Strength of 'ElNino' still key to success
Published 22/06/2010 | 05:00
THERE were times last night when it seemed fair to ask where the real Fernando Torres was hiding, as the man wearing his jersey squandered goal-scoring chances with uncharacteristic abandon. The impersonator didn't even look like him.
With the blondy, girlyish locks consigned to the dustbin for now, the Liverpool star quite literally took on the appearance of a different player. But the most worrying absence was the cutting edge which is his real trademark. He could have scored on five occasions, but managed to fluff his lines and then repeat the error consistently, first with his head, then with his feet.
It was the sub-plot to a first half where the Spanish regained the composure that deserted them at crucial stages in their humbling at the hands of Switzerland. Torres, though, was short of concert pitch, and was eventually withdrawn midway through the second half to be kept in safe keeping for the crucial battles ahead.
The 26-year-old will know that Group H could well be settled by virtue of goal difference. An on-song Torres could have put them in a stronger position ahead of their showdown with an impressive Chile side in Pretoria this Friday. He cut a frustrated figure as he took his seat on the bench after an abridged evening's work which fell short of his own high standards.
Still, this was more like the Spain which stormed to European Championship glory two years ago, and his presence was central to that.
Vicente Del Bosque has unquestionably put his stamp on this golden generation, opting for a pair of holding midfielders whereas his predecessor Luis Aragones got by with just one, the peerless Marcos Senna, who is dreadfully unfortunate to be absent from this soiree.
Yet it was return of Torres to the starting XI which gave the Spanish extra purpose up front.
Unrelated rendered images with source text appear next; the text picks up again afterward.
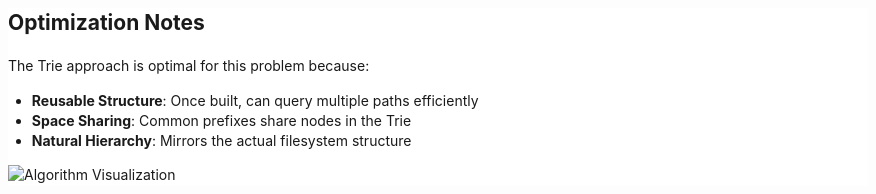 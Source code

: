 ## Optimization Notes

The Trie approach is optimal for this problem because:

- **Reusable Structure**: Once built, can query multiple paths efficiently
- **Space Sharing**: Common prefixes share nodes in the Trie
- **Natural Hierarchy**: Mirrors the actual filesystem structure

![Algorithm Visualization](https://res.cloudinary.com/dfo6ngde0/image/upload/v1754154211/Screenshot_2025-08-02_223313_c2uvxj.png)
His cameo in the defeat to Switzerland illustrated just what the pre-tournament favourites had missed as a result of his injury-interrupted preparation.
David Villa may be a more polished all-round player, as illustrated by his superb brace here and his involvement outside the box, but this Spanish team is more effective with Torres as the forward-most operator. From that berth, he nabbed the decisive goal which claimed that Euro '08 crown at the expense of Germany, spinning off the last man to finish with aplomb.
Critics of Del Bosque would prefer if Villa was deployed alongside Torres in a traditional two-man attack, rather than the 4-2-3-1 which was in operation here, although the two-goal contribution from the Nou-Camp-bound 28-year-old roving in from the left made this the wrong night to quibble. Nevertheless, the movement of the Anfield darling was a key factor in the European side's ascendancy.
While the successful Aragones formula two years ago was effectively a 4-1-3-2, Villa adopted a deeper role. Torres may have grabbed the all-important goal in the final, yet it was only his second goal of a tournament where he did a lot of the donkey work and created the space for the imperious midfield who pressed into enemy territory with intent.
Honduras were so poor here, however, that the Spanish were able to fashion a host of chances for the lone front man, who wandered into space while defenders switched off. Alas, the precision when it came to delivering the final touch was lacking. It made for unusual viewing, considering his reputation at club level for being so clinical when feeding off scraps.
It's a strange time for Torres, of course, and not just because he's peering at someone unfamiliar in the mirror every morning. While he was strutting his stuff here, media reports were circulating which indicated that the powers that be at Merseyside believe they have persuaded 'El Nino' to stick around for another year, despite the departure of Rafa Benitez.
Surely though, it won't have escaped Torres' attention that he is the only member of Del Bosque's favoured selection now plying his trade outside Spain. Indeed, Villa's move to Barca means that defender Joan Capdevila and tricky winger Jesus Navas are the only others who won't be involved in El Clasico next term.
Perhaps, in that context, he can be excused for an erratic evening if the debate over his future is playing on his mind. Certainly, it's a more plausible explanation than the guff peddled by Samson.